Entries taken from a collection:
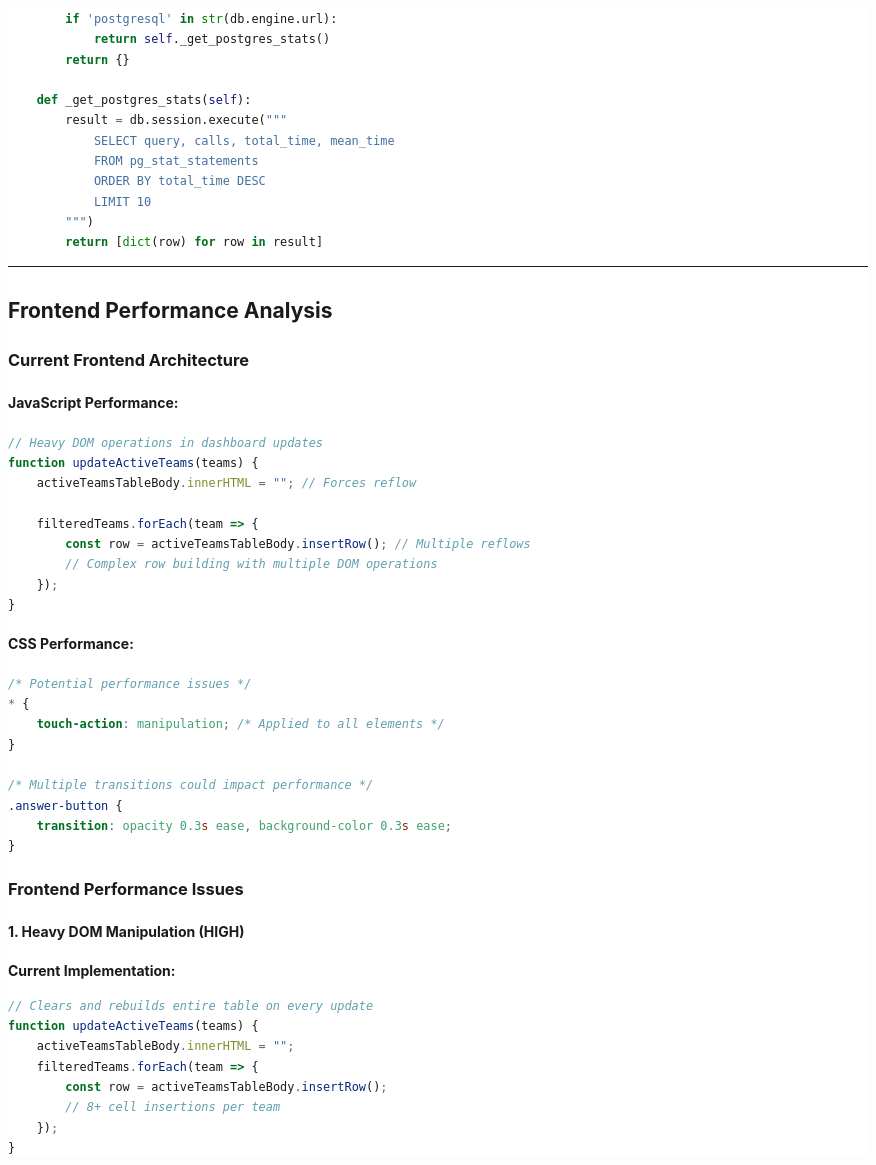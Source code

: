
 ```python
        if 'postgresql' in str(db.engine.url):
            return self._get_postgres_stats()
        return {}
    
    def _get_postgres_stats(self):
        result = db.session.execute("""
            SELECT query, calls, total_time, mean_time
            FROM pg_stat_statements
            ORDER BY total_time DESC
            LIMIT 10
        """)
        return [dict(row) for row in result]
```

---

## Frontend Performance Analysis

### Current Frontend Architecture

#### JavaScript Performance:
```javascript
// Heavy DOM operations in dashboard updates
function updateActiveTeams(teams) {
    activeTeamsTableBody.innerHTML = ""; // Forces reflow
    
    filteredTeams.forEach(team => {
        const row = activeTeamsTableBody.insertRow(); // Multiple reflows
        // Complex row building with multiple DOM operations
    });
}
```

#### CSS Performance:
```css
/* Potential performance issues */
* {
    touch-action: manipulation; /* Applied to all elements */
}

/* Multiple transitions could impact performance */
.answer-button {
    transition: opacity 0.3s ease, background-color 0.3s ease;
}
```

### Frontend Performance Issues

#### **1. Heavy DOM Manipulation (HIGH)**

**Current Implementation:**
```javascript
// Clears and rebuilds entire table on every update
function updateActiveTeams(teams) {
    activeTeamsTableBody.innerHTML = "";
    filteredTeams.forEach(team => {
        const row = activeTeamsTableBody.insertRow();
        // 8+ cell insertions per team
    });
}
```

### What is needed
If any image appears in the entries, omit it and return the rest verbatim.

### Solution to the problem
Source code

:
 ```python
        if 'postgresql' in str(db.engine.url):
            return self._get_postgres_stats()
        return {}
    
    def _get_postgres_stats(self):
        result = db.session.execute("""
            SELECT query, calls, total_time, mean_time
            FROM pg_stat_statements
            ORDER BY total_time DESC
            LIMIT 10
        """)
        return [dict(row) for row in result]
```

---

## Frontend Performance Analysis

### Current Frontend Architecture

#### JavaScript Performance:
```javascript
// Heavy DOM operations in dashboard updates
function updateActiveTeams(teams) {
    activeTeamsTableBody.innerHTML = ""; // Forces reflow
    
    filteredTeams.forEach(team => {
        const row = activeTeamsTableBody.insertRow(); // Multiple reflows
        // Complex row building with multiple DOM operations
    });
}
```

#### CSS Performance:
```css
/* Potential performance issues */
* {
    touch-action: manipulation; /* Applied to all elements */
}

/* Multiple transitions could impact performance */
.answer-button {
    transition: opacity 0.3s ease, background-color 0.3s ease;
}
```

### Frontend Performance Issues

#### **1. Heavy DOM Manipulation (HIGH)**

**Current Implementation:**
```javascript
// Clears and rebuilds entire table on every update
function updateActiveTeams(teams) {
    activeTeamsTableBody.innerHTML = "";
    filteredTeams.forEach(team => {
        const row = activeTeamsTableBody.insertRow();
        // 8+ cell insertions per team
    });
}
```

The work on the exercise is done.